Midterm elections have come and gone and while some measures and races have yet to be called, it seems like there is a good sense of the likely impact on rental housing in the coming years. Rent control was the main topic around rental housing in these elections and NMHC recently reported what 2023 and beyond could look like in some key states:  

Governor Races Will Have Some Impact on Multifamily 

Arizona, Maryland and Massachusetts’ gubernatorial races flipped from Republican to Democrat, though Arizona’s Republican candidate, Kari Lake, has not conceded due to how close the race was when Arizona called it. Maryland’s Democratic nominee Wes Moore will take over Republican Governor Larry Hogan’s position. According to NMHC, Maryland does not prevent local regions from implementing rent control. Some Maryland counties are considering rent control measures at present. 

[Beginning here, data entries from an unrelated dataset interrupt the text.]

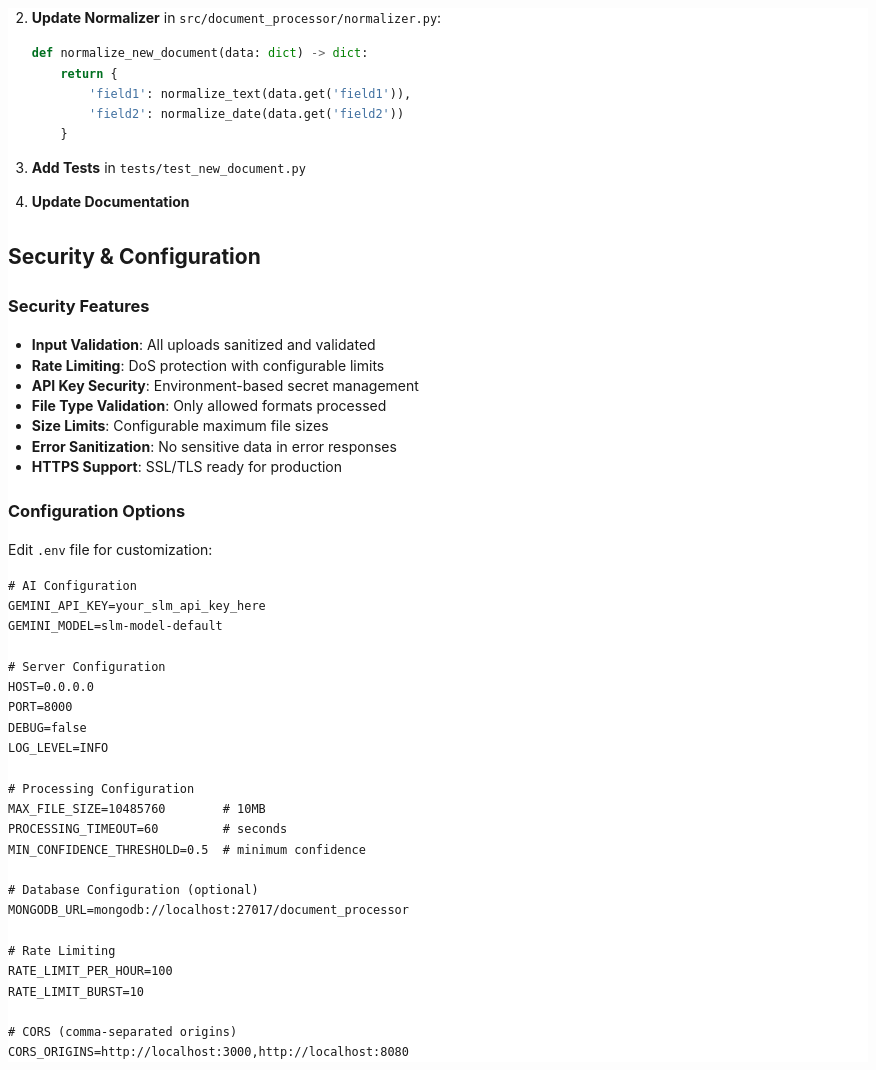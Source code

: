 2. **Update Normalizer** in `src/document_processor/normalizer.py`:

   ```python
   def normalize_new_document(data: dict) -> dict:
       return {
           'field1': normalize_text(data.get('field1')),
           'field2': normalize_date(data.get('field2'))
       }
   ```

3. **Add Tests** in `tests/test_new_document.py`

4. **Update Documentation**

## Security & Configuration

### Security Features

- **Input Validation**: All uploads sanitized and validated
- **Rate Limiting**: DoS protection with configurable limits
- **API Key Security**: Environment-based secret management
- **File Type Validation**: Only allowed formats processed
- **Size Limits**: Configurable maximum file sizes
- **Error Sanitization**: No sensitive data in error responses
- **HTTPS Support**: SSL/TLS ready for production

### Configuration Options

Edit `.env` file for customization:

```env
# AI Configuration
GEMINI_API_KEY=your_slm_api_key_here
GEMINI_MODEL=slm-model-default

# Server Configuration
HOST=0.0.0.0
PORT=8000
DEBUG=false
LOG_LEVEL=INFO

# Processing Configuration
MAX_FILE_SIZE=10485760        # 10MB
PROCESSING_TIMEOUT=60         # seconds
MIN_CONFIDENCE_THRESHOLD=0.5  # minimum confidence

# Database Configuration (optional)
MONGODB_URL=mongodb://localhost:27017/document_processor

# Rate Limiting
RATE_LIMIT_PER_HOUR=100
RATE_LIMIT_BURST=10

# CORS (comma-separated origins)
CORS_ORIGINS=http://localhost:3000,http://localhost:8080
```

Massachusetts saw an easy victory with their current Attorney General, Maura Healey (D), who will replace Republican Governor Charlie Baker after he chose to not seek re-election. Healey supports incentivizing communities to fulfill housing supply by building new developments around public transit. She does, however, still support regions adopting rent control policies.  

Nevada finally called their gubernatorial race on Friday and Sherriff Joe Lombardo won by a slim margin for the Republican party. His opponent, Democratic incumbent Steve Sisolak was supportive of rent control efforts and had mentioned statewide rent control in 2023 legislation. According to the Las Vegas Review-Journal, Lombardo will “implement a long-term plan to build affordable housing infrastructure.” He wants to “streamline permitting and licensing for housing projects and will direct the Governor’s Office of Economic Development and the Nevada Housing Division to provide incentives and defer payments on land that would be paid after development.” 

Michigan and Minnesota’s Potential Impact on Rental Housing at the State Level 

Nearly all states held elections for open seats in their state Legislatures. Most seats continued to be controlled by the same party, however, Michigan and Minnesota seemed to have the biggest changes.  

For the first time in four decades, Democrats will control the governor’s office and the state seats in Michigan. Michigan currently prevents local legislation from implementing rent control. Detroit and other cities’ housing affordability crisis, however, might mean changes to that in the future. 

Minnesota also has rent control preemption in place and Democrats are now in control of the State House, Senate and governor’s office. In 2020, St. Paul and Minneapolis voters notably leveraged exemptions to implement rent control. With Democrats controlling the full legislature, changes to rent control may happen. 

Local Ballots and Measures 

Many localities had rent control on the ballot this election and areas like South Las Vegas, St. Petersburg, and Tampa all voted against it. However, states like Maine, California and Florida had a different outcome. 

Approved Local Ballots affecting rent control were as follows: 

Portland, ME – a “tenants’ rights” measure was approved, and the referendum further limits annual rent increases to 70 percent of the increase in the Consumer Price Index. The ballot also includes a 90-day notice for any lease termination, a restriction of security deposits to amounts equal to one month’s rent and a prohibition on fees for applications, credit reports and background checks. 

Pasadena, CA – According to NMHC, the measure would limit rent increases to 75 percent of the annual increase in the Consumer Price Index, establish a Pasadena Rental Housing Board and would provide guidelines around “just cause” evictions. The votes were close with “Yes” only leading by 149 votes and is still too close to call as of now. 

Santa Monica, CA – In Santa Monica, a measure was approved to lower annual rent increase limits from 6 percent to 3 percent. A second measure prevents rent increases during a state of emergency declared at the federal, state, or local level.  

Richmond, CA – In Richmond, voters approved the further limiting of rent increases to 3 percent. The full measure can be found here. 

Orange County, FL – Voters approved a measure that would limit rent increases to 9.8 percent over the next year. However, a State Circuit Judge previously ordered election officials not to certify the results of the vote, declaring the ballot summary to be misleading. NMHC predicts Florida, despite their current prohibition of rent control, may revisit the issue in 2023. 

Regardless of the outcomes, rental housing and affordability is a hot conversation across the country. While many legislatives see rent control as an easy response, it is putting a band-aid on a gaping wound. The flawed policies, though they may have good intentions, will only create further housing shortages. Multifamily should be prepared to fight back on rent control measures when they come up.